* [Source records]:
________________________________________

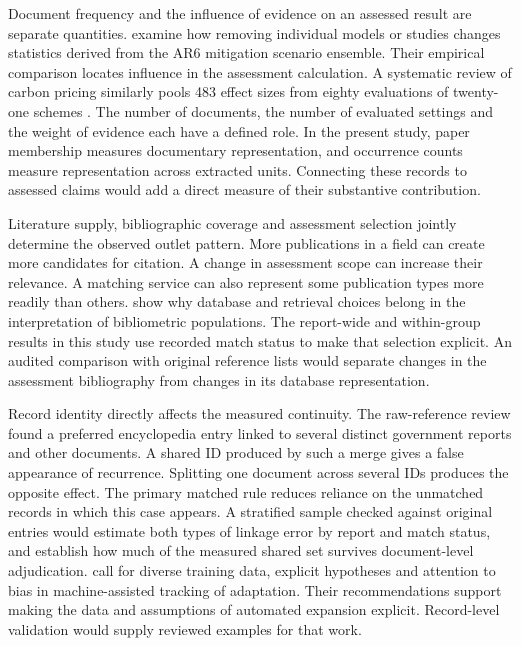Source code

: \documentclass[11pt,a4paper]{article}
\begin{document}
Document frequency and the influence of evidence on an assessed result are separate quantities. \citet{sognnaes2025influence} examine how removing individual models or studies changes statistics derived from the AR6 mitigation scenario ensemble. Their empirical comparison locates influence in the assessment calculation. A systematic review of carbon pricing similarly pools 483 effect sizes from eighty evaluations of twenty-one schemes \citep{dobbeling2024carbonpricing}. The number of documents, the number of evaluated settings and the weight of evidence each have a defined role. In the present study, paper membership measures documentary representation, and occurrence counts measure representation across extracted units. Connecting these records to assessed claims would add a direct measure of their substantive contribution.

Literature supply, bibliographic coverage and assessment selection jointly determine the observed outlet pattern. More publications in a field can create more candidates for citation. A change in assessment scope can increase their relevance. A matching service can also represent some publication types more readily than others. \citet{liu2023retrieval,culbert2025coverage} show why database and retrieval choices belong in the interpretation of bibliometric populations. The report-wide and within-group results in this study use recorded match status to make that selection explicit. An audited comparison with original reference lists would separate changes in the assessment bibliography from changes in its database representation.

Record identity directly affects the measured continuity. The raw-reference review found a preferred encyclopedia entry linked to several distinct government reports and other documents. A shared ID produced by such a merge gives a false appearance of recurrence. Splitting one document across several IDs produces the opposite effect. The primary matched rule reduces reliance on the unmatched records in which this case appears. A stratified sample checked against original entries would estimate both types of linkage error by report and match status, and establish how much of the measured shared set survives document-level adjudication. \citet{sietsma2024tracking} call for diverse training data, explicit hypotheses and attention to bias in machine-assisted tracking of adaptation. Their recommendations support making the data and assumptions of automated expansion explicit. Record-level validation would supply reviewed examples for that work.
\end{document}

________________________________________

* [Problem statement]: The first line of the entries, the line containing "Literature supply, bibliographic", and every line between them are to be output exactly; pictures are not.

* [Exercise result]:
Source code

: \documentclass[11pt,a4paper]{article}
\begin{document}
Document frequency and the influence of evidence on an assessed result are separate quantities. \citet{sognnaes2025influence} examine how removing individual models or studies changes statistics derived from the AR6 mitigation scenario ensemble. Their empirical comparison locates influence in the assessment calculation. A systematic review of carbon pricing similarly pools 483 effect sizes from eighty evaluations of twenty-one schemes \citep{dobbeling2024carbonpricing}. The number of documents, the number of evaluated settings and the weight of evidence each have a defined role. In the present study, paper membership measures documentary representation, and occurrence counts measure representation across extracted units. Connecting these records to assessed claims would add a direct measure of their substantive contribution.

Literature supply, bibliographic coverage and assessment selection jointly determine the observed outlet pattern. More publications in a field can create more candidates for citation. A change in assessment scope can increase their relevance. A matching service can also represent some publication types more readily than others. \citet{liu2023retrieval,culbert2025coverage} show why database and retrieval choices belong in the interpretation of bibliometric populations. The report-wide and within-group results in this study use recorded match status to make that selection explicit. An audited comparison with original reference lists would separate changes in the assessment bibliography from changes in its database representation.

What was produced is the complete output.